Researchers at Carnegie Mellon University (CMU) have unveiled a new reinforcement learning framework called H2O – Human2HumanOid – which enables a full-sized humanoid robot to be controlled in real-time by a human using just an RGB camera. This development leads to speculation about the future of manual labour being conducted remotely.
The technology allows a humanoid robot to carry out complex tasks that currently require human intervention. Such tasks have been out of reach for autonomous robots due to their complexity. The key to this advancement is the use of reinforcement learning (RL), a type of machine learning where a robot learns from the consequences of its actions, mimicking the trial-and-error learning process seen in humans.
In contrast to traditional machine learning, RL does not necessitate human-labeled data, relying instead on a system of rewards and punishments to guide the robot’s learning process.
“H2O teleoperation is a framework based on reinforcement learning (RL) that facilitates the real-time whole-body teleoperation of humanoid robots using just an RGB camera,” said Tairan He, a lead researcher from CMU’s LeCAR (Learning and Control for Agile Robotics) Lab. “The process starts by retargeting human motions to humanoid capabilities through a novel ‘sim-to-data’ methodology, ensuring the motions are feasible for the humanoid’s physical constraints. This refined motion dataset then trains an RL-based motion imitator in simulation, which is subsequently transferred to the real robot without further adjustment.”
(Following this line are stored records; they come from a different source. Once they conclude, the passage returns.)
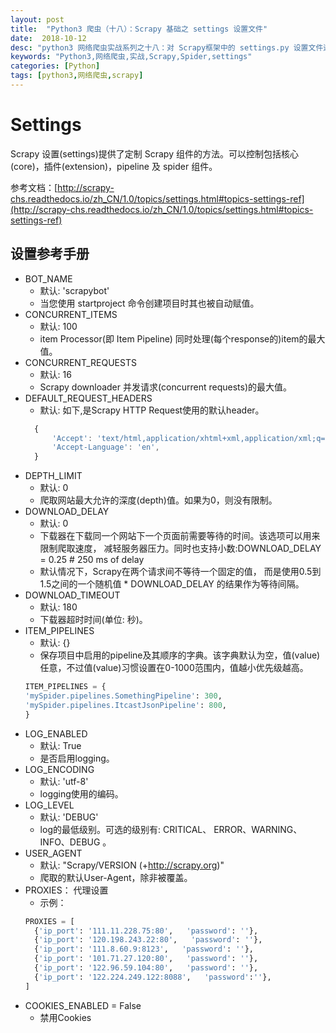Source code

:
 ```yaml
---
layout: post
title:  "Python3 爬虫（十八）：Scrapy 基础之 settings 设置文件"
date:  2018-10-12
desc: "python3 网络爬虫实战系列之十八：对 Scrapy框架中的 settings.py 设置文件进行详细的介绍"
keywords: "Python3,网络爬虫,实战,Scrapy,Spider,settings"
categories: [Python]
tags: [python3,网络爬虫,scrapy]
---
```

# Settings

Scrapy 设置(settings)提供了定制 Scrapy 组件的方法。可以控制包括核心(core)，插件(extension)，pipeline 及 spider 组件。

参考文档：[http://scrapy-chs.readthedocs.io/zh_CN/1.0/topics/settings.html#topics-settings-ref](http://scrapy-chs.readthedocs.io/zh_CN/1.0/topics/settings.html#topics-settings-ref)

## 设置参考手册

- BOT_NAME
  - 默认: 'scrapybot'
  - 当您使用 startproject 命令创建项目时其也被自动赋值。
- CONCURRENT_ITEMS
  - 默认: 100
  - item Processor(即 Item Pipeline) 同时处理(每个response的)item的最大值。
- CONCURRENT_REQUESTS
  - 默认: 16
  - Scrapy downloader 并发请求(concurrent requests)的最大值。
- DEFAULT_REQUEST_HEADERS
  - 默认: 如下,是Scrapy HTTP Request使用的默认header。
  ```js
    {
        'Accept': 'text/html,application/xhtml+xml,application/xml;q=0.9,*/*;q=0.8',
        'Accept-Language': 'en',
    }
  ```
- DEPTH_LIMIT
  - 默认: 0
  - 爬取网站最大允许的深度(depth)值。如果为0，则没有限制。
- DOWNLOAD_DELAY
  - 默认: 0
  - 下载器在下载同一个网站下一个页面前需要等待的时间。该选项可以用来限制爬取速度， 减轻服务器压力。同时也支持小数:DOWNLOAD_DELAY = 0.25 # 250 ms of delay
  - 默认情况下，Scrapy在两个请求间不等待一个固定的值， 而是使用0.5到1.5之间的一个随机值 * DOWNLOAD_DELAY 的结果作为等待间隔。
- DOWNLOAD_TIMEOUT
  - 默认: 180
  - 下载器超时时间(单位: 秒)。
- ITEM_PIPELINES
  - 默认: {}
  - 保存项目中启用的pipeline及其顺序的字典。该字典默认为空，值(value)任意，不过值(value)习惯设置在0-1000范围内，值越小优先级越高。
  ```python
  ITEM_PIPELINES = {
  'mySpider.pipelines.SomethingPipeline': 300,
  'mySpider.pipelines.ItcastJsonPipeline': 800,
  }
  ```
- LOG_ENABLED
  - 默认: True
  - 是否启用logging。
- LOG_ENCODING
  - 默认: 'utf-8'
  - logging使用的编码。
- LOG_LEVEL
  - 默认: 'DEBUG'
  - log的最低级别。可选的级别有: CRITICAL、 ERROR、WARNING、INFO、DEBUG 。
- USER_AGENT
  - 默认: "Scrapy/VERSION (+http://scrapy.org)"
  - 爬取的默认User-Agent，除非被覆盖。
- PROXIES： 代理设置
  - 示例：
  ```python
  PROXIES = [
    {'ip_port': '111.11.228.75:80',   'password': ''},
    {'ip_port': '120.198.243.22:80',   'password': ''},
    {'ip_port': '111.8.60.9:8123',   'password': ''},
    {'ip_port': '101.71.27.120:80',   'password': ''},
    {'ip_port': '122.96.59.104:80',   'password': ''},
    {'ip_port': '122.224.249.122:8088',   'password':''},
  ]
  ```
- COOKIES_ENABLED = False
  - 禁用Cookies
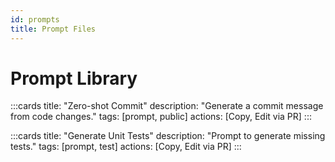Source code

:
 ```yaml
---
id: prompts
title: Prompt Files
---
```


# Prompt Library

:::cards
title: "Zero-shot Commit"
description: "Generate a commit message from code changes."
tags: [prompt, public]
actions: [Copy, Edit via PR]
:::

:::cards
title: "Generate Unit Tests"
description: "Prompt to generate missing tests."
tags: [prompt, test]
actions: [Copy, Edit via PR]
:::

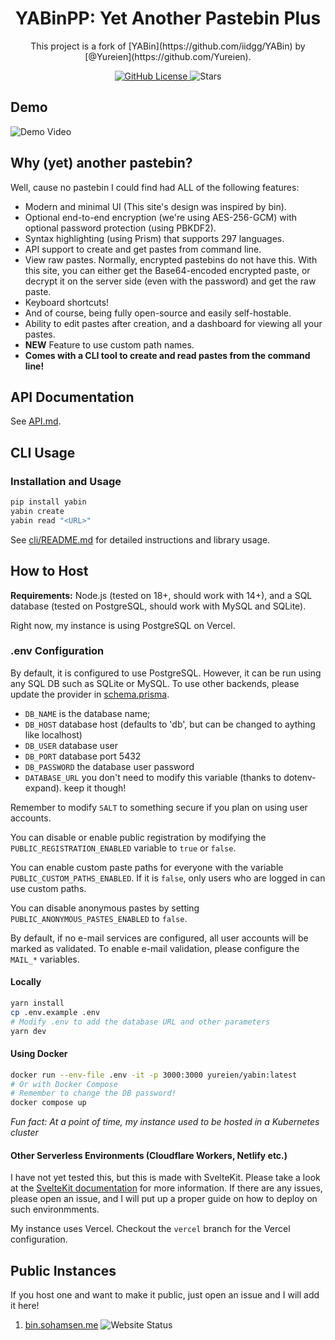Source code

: <h1 align="center">YABinPP: Yet Another Pastebin Plus</h1>
<p align="center">This project is a fork of [YABin](https://github.com/iidgg/YABin) by [@Yureien](https://github.com/Yureien).</p>

<p align="center">
    <a href="https://github.com/iidgg/YABinPP/blob/master/LICENSE">
        <img src="https://img.shields.io/github/license/iidgg/YABinPP.svg" alt="GitHub License" />
    </a>
    <img alt="Stars" src="https://img.shields.io/github/stars/iidgg/YABinPP" />
</p>

## Demo

![Demo Video](demo.webp)

## Why (yet) another pastebin?

Well, cause no pastebin I could find had ALL of the following features:

-   Modern and minimal UI (This site's design was inspired by bin).
-   Optional end-to-end encryption (we're using AES-256-GCM) with optional password protection (using PBKDF2).
-   Syntax highlighting (using Prism) that supports 297 languages.
-   API support to create and get pastes from command line.
-   View raw pastes. Normally, encrypted pastebins do not have this. With this site, you can either get the Base64-encoded encrypted paste, or decrypt it on the server side (even with the password) and get the raw paste.
-   Keyboard shortcuts!
-   And of course, being fully open-source and easily self-hostable.
-   Ability to edit pastes after creation, and a dashboard for viewing all your pastes.
-   **NEW** Feature to use custom path names.
-   **Comes with a CLI tool to create and read pastes from the command line!**

## API Documentation

See [API.md](API.md).

## CLI Usage

### Installation and Usage

```bash
pip install yabin
yabin create
yabin read "<URL>"
```

See [cli/README.md](cli/README.md) for detailed instructions and library usage.

## How to Host

**Requirements:** Node.js (tested on 18+, should work with 14+), and a SQL database (tested on PostgreSQL, should work with MySQL and SQLite).

Right now, my instance is using PostgreSQL on Vercel.

### .env Configuration

By default, it is configured to use PostgreSQL. However, it can be run using any SQL DB such as SQLite or MySQL. To use other backends, please update the provider in [schema.prisma](src/lib/server/prisma/schema.prisma).

-   `DB_NAME` is the database name;
-   `DB_HOST` database host (defaults to 'db', but can be changed to aything like localhost)
-   `DB_USER` database user
-   `DB_PORT` database port 5432
-   `DB_PASSWORD` the database user password
-   `DATABASE_URL` you don't need to modify this variable (thanks to dotenv-expand). keep it though!

Remember to modify `SALT` to something secure if you plan on using user accounts.

You can disable or enable public registration by modifying the `PUBLIC_REGISTRATION_ENABLED` variable to `true` or `false`.

You can enable custom paste paths for everyone with the variable `PUBLIC_CUSTOM_PATHS_ENABLED`. If it is `false`, only users who are logged in can use custom paths.

You can disable anonymous pastes by setting `PUBLIC_ANONYMOUS_PASTES_ENABLED` to `false`.

By default, if no e-mail services are configured, all user accounts will be marked as validated. To enable e-mail validation, please configure the `MAIL_*` variables.

#### Locally

```bash
yarn install
cp .env.example .env
# Modify .env to add the database URL and other parameters
yarn dev
```

#### Using Docker

```bash
docker run --env-file .env -it -p 3000:3000 yureien/yabin:latest
# Or with Docker Compose
# Remember to change the DB password!
docker compose up
```

_Fun fact: At a point of time, my instance used to be hosted in a Kubernetes cluster_

#### Other Serverless Environments (Cloudflare Workers, Netlify etc.)

I have not yet tested this, but this is made with SvelteKit. Please take a look at the [SvelteKit documentation](https://kit.svelte.dev/docs/adapters) for more information. If there are any issues, please open an issue, and I will put up a proper guide on how to deploy on such environmments.

My instance uses Vercel. Checkout the `vercel` branch for the Vercel configuration.

## Public Instances

If you host one and want to make it public, just open an issue and I will add it here!

1. [bin.sohamsen.me](https://bin.sohamsen.me) ![Website Status](https://img.shields.io/website-up-down-green-red/https/bin.sohamsen.me.svg)
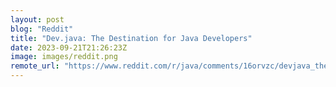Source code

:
 ```yaml
---
layout: post
blog: "Reddit"
title: "Dev.java: The Destination for Java Developers"
date: 2023-09-21T21:26:23Z
image: images/reddit.png
remote_url: "https://www.reddit.com/r/java/comments/16orvzc/devjava_the_destination_for_java_developers/"
---
```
This method enables the researchers to use an RGB camera to capture human movements, which are then imitated by the robot, H2O, in real time.
Demonstrations captured on video show the robot performing a variety of tasks such as kicking a ball, disposing of a box, sidestepping in a boxing stance, and pushing a stroller, albeit with the unsteady gait of a toddler. According to the researchers, this is the first instance of real-time whole-body humanoid teleoperation being successfully demonstrated.
The study was detailed in a paper available on the arXiv pre-print server. Additional footage from the LeCAR Lab at CMU showcases the robot engaging in activities like punching an Amazon box with boxing gloves and celebrating with a victory salute, jumping backwards, and withstanding a kick from a human, all designed to display its robustness and versatility.
Future investigations will explore the integration of additional inputs, such as force feedback and verbal interactions, to further enhance the capabilities of H2O. One promising avenue of research involves incorporating lower-body tracking, which could enable the humanoid to replicate more intricate human activities like sports and dance.
The introduction of H2O raises compelling discussions about the potential of remote labour via teleoperated humanoids. Such technology could maintain human employment by assigning dangerous or inaccessible tasks to robots. However, concerns arise about job offshoring and the gradual shift towards fully autonomous robots, which could potentially displace human workers.
A study in 2022 examined public sentiment towards teleoperated robots in labour roles, revealing an openness to remote work even if it offers lower pay. This reflects the ongoing evolution and debate in the field of AI and robotics, where the implications of new technologies continue to unfold.